There isn’t a whole lot of humanity along the bulk of this route—only the occasional house, dairy, or hardscrabble farm. From the beginning of Cañada Road to Gilroy Hot Springs Road I’ve seen perhaps 3 cars, even on a beautiful Sunday afternoon in May.
I’ve only done the ride counter-clockwise, but the ride should work equally well in either direction. Clockwise, my guess is the climbing would be shorter (so maybe steeper) and the 4-mile pitch on the south side would make for a longer, somewhat more exhilarating descent than you get going my way.
Start at the intersection of Leavesley Rd. and Dryen Ave. You can start anywhere on the course, but starting here gives you a easy 20-min. warm-up before you hit the Cañada Road hill. Ride east on Leavesley and almost immediately take the first L (actually straight ahead when Leavesley turns R) onto Crews Rd. (there is a sign but it’s hard to see). Follow Crews to its dead-end at Ferguson Rd and take Ferguson (boring) briefly to its dead-end at Pacheco Pass Hwy. Take your life in your hands and go L onto very busy PPH (there’s a traffic light with an arrow for your turn) for a blessedly brief stint, then turn L onto Cañada Road (clearly signed). This turn across the near-constant traffic is brutal. I simply pulled off the road and settled in for the long wait until there was a substantial gap.
Cañada (which means many different things in Spanish: ravine, glen, arroyo, animal track, but not canyon) is flat, straight, and built-up on one side for the first half-mile, but then it transforms into a small, winding 4-mile climb up through a pretty wooded canyon beside a small, usually-dry creek, then through grassy hills. At the top, the work of the ride is done. At the top of the climb you meet the first dead-end spur, Jamieson Road.
Jamieson runs through the heart of a small, pretty ranching valley for a couple of miles, then turns to dirt. It’s flatter, straighter, and more open than the rest of the route, but peaceful and pretty. Ride to the dirt and turn around.
Back on Cañada Road, ride to the intersection of Cañada and Gilroy Hot Springs Rd. This leg is to me the star of the route.

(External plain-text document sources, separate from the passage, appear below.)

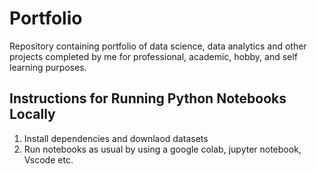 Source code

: # Portfolio
Repository containing portfolio of data science, data analytics and other projects completed by me for professional, academic, hobby, and self learning purposes.

## Instructions for Running Python Notebooks Locally
1. Install dependencies and downlaod datasets
2. Run notebooks as usual by using a google colab, jupyter notebook, Vscode etc.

It rolls gently up and down through the trees along the lip of several small meadows populated with the occasional low-rent cattle ranch. Turn R on GHSR and ride 3 miles along the shore of Coyote Creek. Coyote Creek, which is a major stream after rains, dries up every summer, so that’s an argument for doing the ride early in the year—by mid-May it was already a trickle. GHSR is a main route into Henry Coe State Park, so there’s a bit more traffic here, but almost all the traffic is going to a large trailhead staging area a stone’s throw into the park (Hunting Hollow), so you should have the road to yourself after that.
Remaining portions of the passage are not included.